CAP Theorem – Demystified

CAP Theorem – Demystified

My better half decides to have a serious conversation with me. She calls me on cell.

Cell reception at my end is sporadic.

Scenario 1:

I receive her call. 

Owing to bad reception though, I am unable to communicate clearly with her.

I move around to get better reception. I probably switch to VOIP calling. I communicate through SMS.

I choose not to respond until I have clearly understood the ask.

Else I let her know that I am unable to hear her.

I respond only once the communication is clear.

I engage. I understand the ask. My responses are active and current.

That’s consistency.


Scenario 2:

I receive her call.

Owing to bad reception though, I am unable to communicate clearly with her.

I think back on prior conversations. I go back to the last ask & assume context.

I give her occasional hmm, huh, etc. I progress the conversation but without current context.

I engage. My responses though are “stale”.

That’s availability.


If we would have been in the same room physically then above challenges would have been void. And that’s the important factor – we are in different locations. 

We are “distributed”.

We are dependent on the cell service. We are dependent on the network. We need to tolerate network problems.

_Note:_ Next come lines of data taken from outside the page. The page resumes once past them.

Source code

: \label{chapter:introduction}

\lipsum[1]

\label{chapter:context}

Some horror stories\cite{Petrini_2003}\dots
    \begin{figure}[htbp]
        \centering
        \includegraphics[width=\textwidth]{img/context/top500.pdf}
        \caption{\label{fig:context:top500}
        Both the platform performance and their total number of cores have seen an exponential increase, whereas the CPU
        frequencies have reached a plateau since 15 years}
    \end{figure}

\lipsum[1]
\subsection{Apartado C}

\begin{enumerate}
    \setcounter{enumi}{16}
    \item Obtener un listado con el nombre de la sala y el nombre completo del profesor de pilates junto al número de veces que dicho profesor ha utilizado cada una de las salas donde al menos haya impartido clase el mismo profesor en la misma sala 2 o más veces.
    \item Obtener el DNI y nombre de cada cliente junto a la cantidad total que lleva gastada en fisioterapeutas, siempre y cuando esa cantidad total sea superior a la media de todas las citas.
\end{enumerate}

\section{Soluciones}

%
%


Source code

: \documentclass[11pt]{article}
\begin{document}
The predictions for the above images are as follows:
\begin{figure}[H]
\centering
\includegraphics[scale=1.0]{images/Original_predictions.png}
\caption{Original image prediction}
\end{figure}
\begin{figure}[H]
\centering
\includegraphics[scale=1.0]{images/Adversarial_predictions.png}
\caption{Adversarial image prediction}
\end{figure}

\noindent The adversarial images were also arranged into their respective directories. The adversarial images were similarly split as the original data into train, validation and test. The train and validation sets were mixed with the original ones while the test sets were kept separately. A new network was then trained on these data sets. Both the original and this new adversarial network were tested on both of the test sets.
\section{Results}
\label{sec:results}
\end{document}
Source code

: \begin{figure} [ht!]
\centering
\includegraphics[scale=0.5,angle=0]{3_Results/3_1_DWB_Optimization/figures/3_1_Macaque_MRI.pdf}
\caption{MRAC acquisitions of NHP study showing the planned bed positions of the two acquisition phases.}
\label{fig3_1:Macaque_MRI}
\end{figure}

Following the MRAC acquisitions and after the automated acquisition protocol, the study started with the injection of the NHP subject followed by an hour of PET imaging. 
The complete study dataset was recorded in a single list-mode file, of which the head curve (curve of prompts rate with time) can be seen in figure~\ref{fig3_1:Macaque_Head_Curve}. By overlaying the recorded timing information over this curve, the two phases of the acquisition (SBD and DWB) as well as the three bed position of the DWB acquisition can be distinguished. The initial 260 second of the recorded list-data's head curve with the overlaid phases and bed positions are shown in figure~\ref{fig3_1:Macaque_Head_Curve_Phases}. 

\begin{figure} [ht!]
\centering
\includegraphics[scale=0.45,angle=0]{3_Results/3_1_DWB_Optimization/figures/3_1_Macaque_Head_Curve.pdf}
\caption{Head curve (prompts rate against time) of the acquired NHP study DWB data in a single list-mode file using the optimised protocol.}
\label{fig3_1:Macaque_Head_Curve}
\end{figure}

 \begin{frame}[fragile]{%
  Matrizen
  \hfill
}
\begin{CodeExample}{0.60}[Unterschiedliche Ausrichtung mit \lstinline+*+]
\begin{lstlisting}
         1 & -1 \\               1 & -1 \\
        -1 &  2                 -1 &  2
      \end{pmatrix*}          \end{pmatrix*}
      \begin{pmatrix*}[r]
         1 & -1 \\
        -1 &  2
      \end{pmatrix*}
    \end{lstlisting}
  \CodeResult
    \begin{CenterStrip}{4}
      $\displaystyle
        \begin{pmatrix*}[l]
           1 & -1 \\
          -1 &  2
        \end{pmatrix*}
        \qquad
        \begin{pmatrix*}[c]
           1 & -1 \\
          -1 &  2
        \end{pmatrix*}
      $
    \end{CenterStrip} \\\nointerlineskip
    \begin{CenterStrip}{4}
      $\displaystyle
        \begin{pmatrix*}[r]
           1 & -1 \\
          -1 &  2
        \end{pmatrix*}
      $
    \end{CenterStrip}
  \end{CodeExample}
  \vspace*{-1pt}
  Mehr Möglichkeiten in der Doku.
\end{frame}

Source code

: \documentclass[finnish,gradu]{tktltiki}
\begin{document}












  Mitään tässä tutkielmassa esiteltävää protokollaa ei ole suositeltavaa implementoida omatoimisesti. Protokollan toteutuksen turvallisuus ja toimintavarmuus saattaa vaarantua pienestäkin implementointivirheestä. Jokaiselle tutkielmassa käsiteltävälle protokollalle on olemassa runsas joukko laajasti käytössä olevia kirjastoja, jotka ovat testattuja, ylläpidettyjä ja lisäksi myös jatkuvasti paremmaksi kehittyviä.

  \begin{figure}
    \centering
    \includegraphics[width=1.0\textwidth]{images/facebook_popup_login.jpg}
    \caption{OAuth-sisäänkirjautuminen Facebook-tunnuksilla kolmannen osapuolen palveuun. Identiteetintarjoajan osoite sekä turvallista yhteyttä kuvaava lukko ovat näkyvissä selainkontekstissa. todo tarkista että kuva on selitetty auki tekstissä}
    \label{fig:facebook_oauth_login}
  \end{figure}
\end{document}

That’s partition tolerance (network failure).

Bad cellular network being the constant, I can either be consistent or I can simply be available for the conversation. But not both.

And that’s CAP theorem for you. It states, courtesy Wikipedia: “In theoretical computer science, the CAP theorem, also named Brewer's theorem after computer scientist Eric Brewer, states that it is impossible for a distributed data store to simultaneously provide more than two out of the following three guarantees: [1] consistency, [2] availability, [3] partition tolerance.”.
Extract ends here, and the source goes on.